We have to decide which would be the minimum flip among 1, 2, and 3.
class Solution {
public:
int minFlipsMonoIncr(string s) {
int one_cnt = 0;
int n = s.size();
for(auto c : s) {
one_cnt = c == '1'? one_cnt+1:one_cnt;
}
// it's either 0 or 1
int zero_cnt = n-one_cnt;
int ans = min(one_cnt, zero_cnt);
int cur_one_cnt = 0;
for(int i = 0; i < n; i++){
if(s[i] == '1') cur_one_cnt++;
/**
'cur_one_cnt' would be flip cost of changing 1 to 0
in every elements on left of 'i',
'((n - 1) - i - (one_cnt - cur_one_cnt))' would be flip cost of
changing 0 to 1 in every elements on right of 'i'.
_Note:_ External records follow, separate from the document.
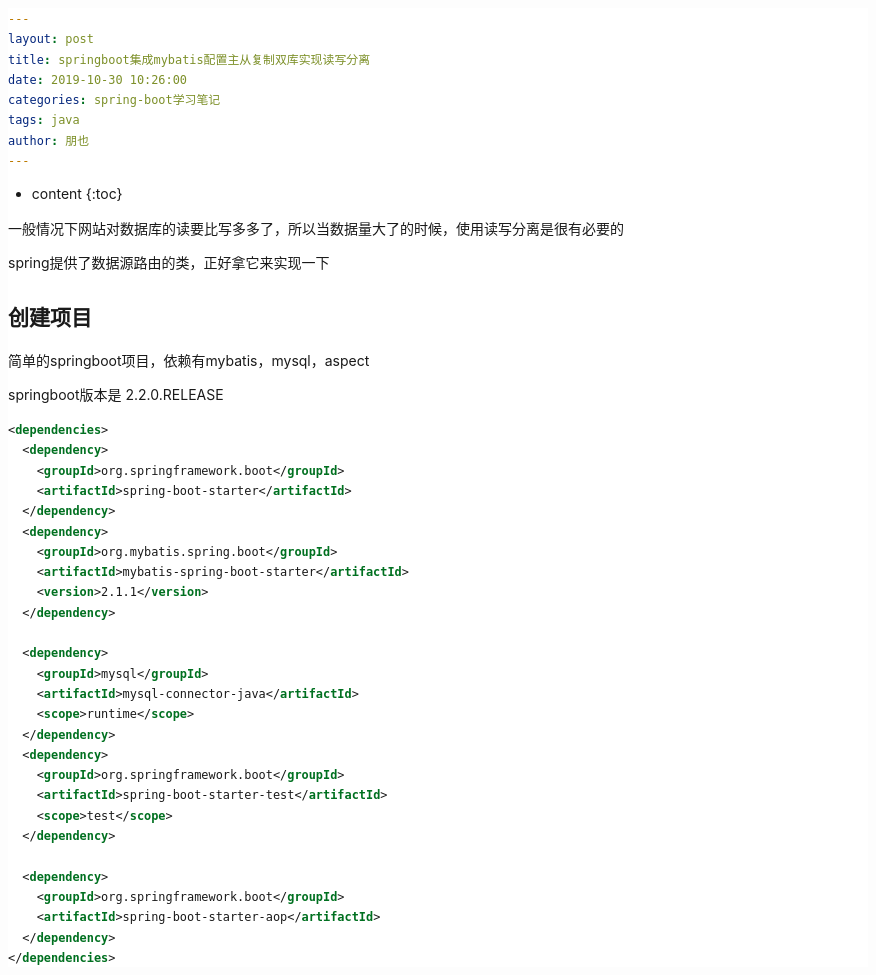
 ```yaml
---
layout: post
title: springboot集成mybatis配置主从复制双库实现读写分离
date: 2019-10-30 10:26:00
categories: spring-boot学习笔记
tags: java
author: 朋也
---
```


* content
{:toc}

一般情况下网站对数据库的读要比写多多了，所以当数据量大了的时候，使用读写分离是很有必要的

spring提供了数据源路由的类，正好拿它来实现一下






## 创建项目

简单的springboot项目，依赖有mybatis，mysql，aspect

springboot版本是 2.2.0.RELEASE

```xml
<dependencies>
  <dependency>
    <groupId>org.springframework.boot</groupId>
    <artifactId>spring-boot-starter</artifactId>
  </dependency>
  <dependency>
    <groupId>org.mybatis.spring.boot</groupId>
    <artifactId>mybatis-spring-boot-starter</artifactId>
    <version>2.1.1</version>
  </dependency>

  <dependency>
    <groupId>mysql</groupId>
    <artifactId>mysql-connector-java</artifactId>
    <scope>runtime</scope>
  </dependency>
  <dependency>
    <groupId>org.springframework.boot</groupId>
    <artifactId>spring-boot-starter-test</artifactId>
    <scope>test</scope>
  </dependency>

  <dependency>
    <groupId>org.springframework.boot</groupId>
    <artifactId>spring-boot-starter-aop</artifactId>
  </dependency>
</dependencies>
```
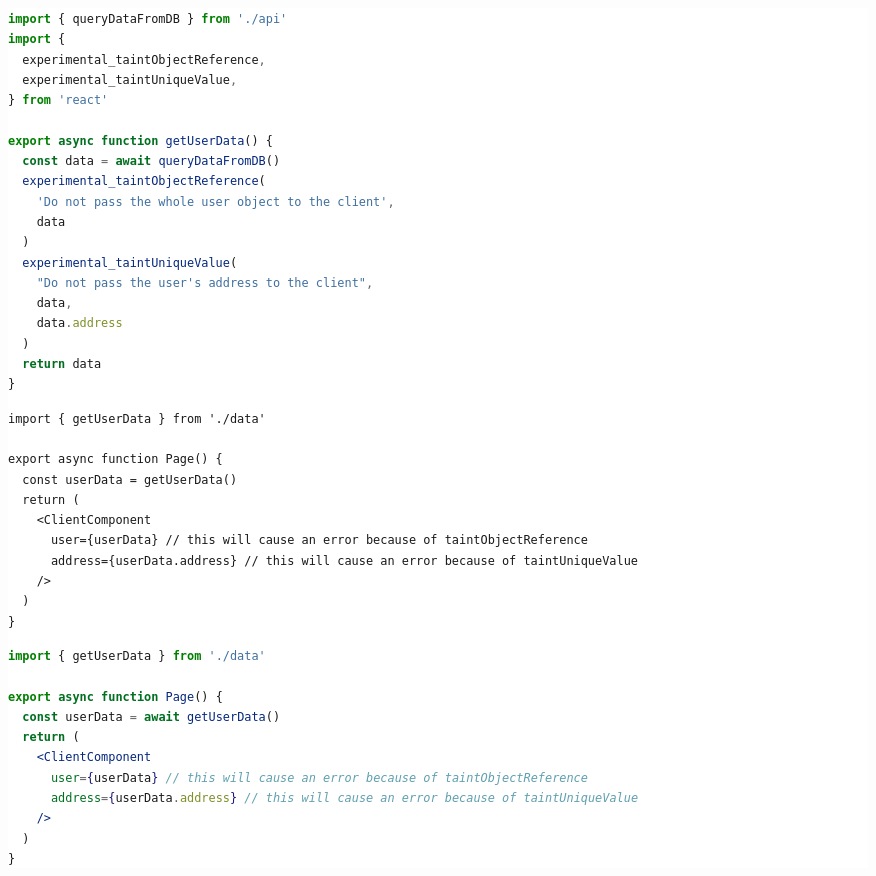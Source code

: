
 ```js
import { queryDataFromDB } from './api'
import {
  experimental_taintObjectReference,
  experimental_taintUniqueValue,
} from 'react'

export async function getUserData() {
  const data = await queryDataFromDB()
  experimental_taintObjectReference(
    'Do not pass the whole user object to the client',
    data
  )
  experimental_taintUniqueValue(
    "Do not pass the user's address to the client",
    data,
    data.address
  )
  return data
}
```

```tsx
import { getUserData } from './data'

export async function Page() {
  const userData = getUserData()
  return (
    <ClientComponent
      user={userData} // this will cause an error because of taintObjectReference
      address={userData.address} // this will cause an error because of taintUniqueValue
    />
  )
}
```

```jsx
import { getUserData } from './data'

export async function Page() {
  const userData = await getUserData()
  return (
    <ClientComponent
      user={userData} // this will cause an error because of taintObjectReference
      address={userData.address} // this will cause an error because of taintUniqueValue
    />
  )
}
```
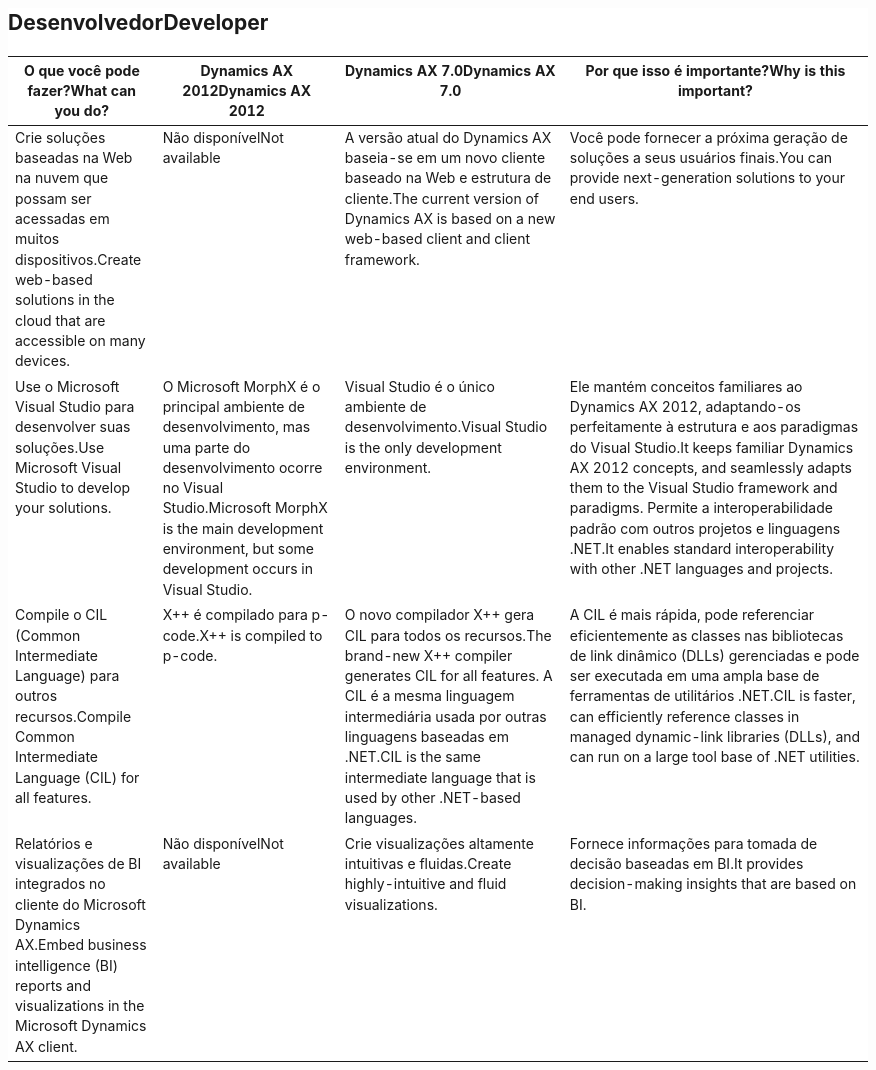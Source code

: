 ## <a name="developer"></a><span data-ttu-id="8d189-173">Desenvolvedor</span><span class="sxs-lookup"><span data-stu-id="8d189-173">Developer</span></span>

| <span data-ttu-id="8d189-174">O que você pode fazer?</span><span class="sxs-lookup"><span data-stu-id="8d189-174">What can you do?</span></span> | <span data-ttu-id="8d189-175">Dynamics AX 2012</span><span class="sxs-lookup"><span data-stu-id="8d189-175">Dynamics AX 2012</span></span> | <span data-ttu-id="8d189-176">Dynamics AX 7.0</span><span class="sxs-lookup"><span data-stu-id="8d189-176">Dynamics AX 7.0</span></span> | <span data-ttu-id="8d189-177">Por que isso é importante?</span><span class="sxs-lookup"><span data-stu-id="8d189-177">Why is this important?</span></span> |
|------------------|------------------|-----------------|------------------------|
| <span data-ttu-id="8d189-178">Crie soluções baseadas na Web na nuvem que possam ser acessadas em muitos dispositivos.</span><span class="sxs-lookup"><span data-stu-id="8d189-178">Create web-based solutions in the cloud that are accessible on many devices.</span></span> | <span data-ttu-id="8d189-179">Não disponível</span><span class="sxs-lookup"><span data-stu-id="8d189-179">Not available</span></span> | <span data-ttu-id="8d189-180">A versão atual do Dynamics AX baseia-se em um novo cliente baseado na Web e estrutura de cliente.</span><span class="sxs-lookup"><span data-stu-id="8d189-180">The current version of Dynamics AX is based on a new web-based client and client framework.</span></span> | <span data-ttu-id="8d189-181">Você pode fornecer a próxima geração de soluções a seus usuários finais.</span><span class="sxs-lookup"><span data-stu-id="8d189-181">You can provide next-generation solutions to your end users.</span></span> |
| <span data-ttu-id="8d189-182">Use o Microsoft Visual Studio para desenvolver suas soluções.</span><span class="sxs-lookup"><span data-stu-id="8d189-182">Use Microsoft Visual Studio to develop your solutions.</span></span> | <span data-ttu-id="8d189-183">O Microsoft MorphX é o principal ambiente de desenvolvimento, mas uma parte do desenvolvimento ocorre no Visual Studio.</span><span class="sxs-lookup"><span data-stu-id="8d189-183">Microsoft MorphX is the main development environment, but some development occurs in Visual Studio.</span></span> | <span data-ttu-id="8d189-184">Visual Studio é o único ambiente de desenvolvimento.</span><span class="sxs-lookup"><span data-stu-id="8d189-184">Visual Studio is the only development environment.</span></span> | <span data-ttu-id="8d189-185">Ele mantém conceitos familiares ao Dynamics AX 2012, adaptando-os perfeitamente à estrutura e aos paradigmas do Visual Studio.</span><span class="sxs-lookup"><span data-stu-id="8d189-185">It keeps familiar Dynamics AX 2012 concepts, and seamlessly adapts them to the Visual Studio framework and paradigms.</span></span> <span data-ttu-id="8d189-186">Permite a interoperabilidade padrão com outros projetos e linguagens .NET.</span><span class="sxs-lookup"><span data-stu-id="8d189-186">It enables standard interoperability with other .NET languages and projects.</span></span> |
| <span data-ttu-id="8d189-187">Compile o CIL (Common Intermediate Language) para outros recursos.</span><span class="sxs-lookup"><span data-stu-id="8d189-187">Compile Common Intermediate Language (CIL) for all features.</span></span> | <span data-ttu-id="8d189-188">X++ é compilado para p-code.</span><span class="sxs-lookup"><span data-stu-id="8d189-188">X++ is compiled to p-code.</span></span> | <span data-ttu-id="8d189-189">O novo compilador X++ gera CIL para todos os recursos.</span><span class="sxs-lookup"><span data-stu-id="8d189-189">The brand-new X++ compiler generates CIL for all features.</span></span> <span data-ttu-id="8d189-190">A CIL é a mesma linguagem intermediária usada por outras linguagens baseadas em .NET.</span><span class="sxs-lookup"><span data-stu-id="8d189-190">CIL is the same intermediate language that is used by other .NET-based languages.</span></span> | <span data-ttu-id="8d189-191">A CIL é mais rápida, pode referenciar eficientemente as classes nas bibliotecas de link dinâmico (DLLs) gerenciadas e pode ser executada em uma ampla base de ferramentas de utilitários .NET.</span><span class="sxs-lookup"><span data-stu-id="8d189-191">CIL is faster, can efficiently reference classes in managed dynamic-link libraries (DLLs), and can run on a large tool base of .NET utilities.</span></span> |
| <span data-ttu-id="8d189-192">Relatórios e visualizações de BI integrados no cliente do Microsoft Dynamics AX.</span><span class="sxs-lookup"><span data-stu-id="8d189-192">Embed business intelligence (BI) reports and visualizations in the Microsoft Dynamics AX client.</span></span> | <span data-ttu-id="8d189-193">Não disponível</span><span class="sxs-lookup"><span data-stu-id="8d189-193">Not available</span></span> | <span data-ttu-id="8d189-194">Crie visualizações altamente intuitivas e fluidas.</span><span class="sxs-lookup"><span data-stu-id="8d189-194">Create highly-intuitive and fluid visualizations.</span></span> | <span data-ttu-id="8d189-195">Fornece informações para tomada de decisão baseadas em BI.</span><span class="sxs-lookup"><span data-stu-id="8d189-195">It provides decision-making insights that are based on BI.</span></span> |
'(n - 1) - i' is number of right elements,
'(one_cnt - cur_one_cnt)' is number of 0s on right elements.
**/
ans = min(ans, cur_one_cnt + ((n - 1) - i - (one_cnt - cur_one_cnt)));
}
return ans;
}
};
| Time(O(n)) | Space(O(1)) |
|---|---|
| 32 ms | 11 MB |
3. Epilogue
What I’ve learned from this exercise:
- You just have to be smart 😕 (it takes some times for me to understand the concept)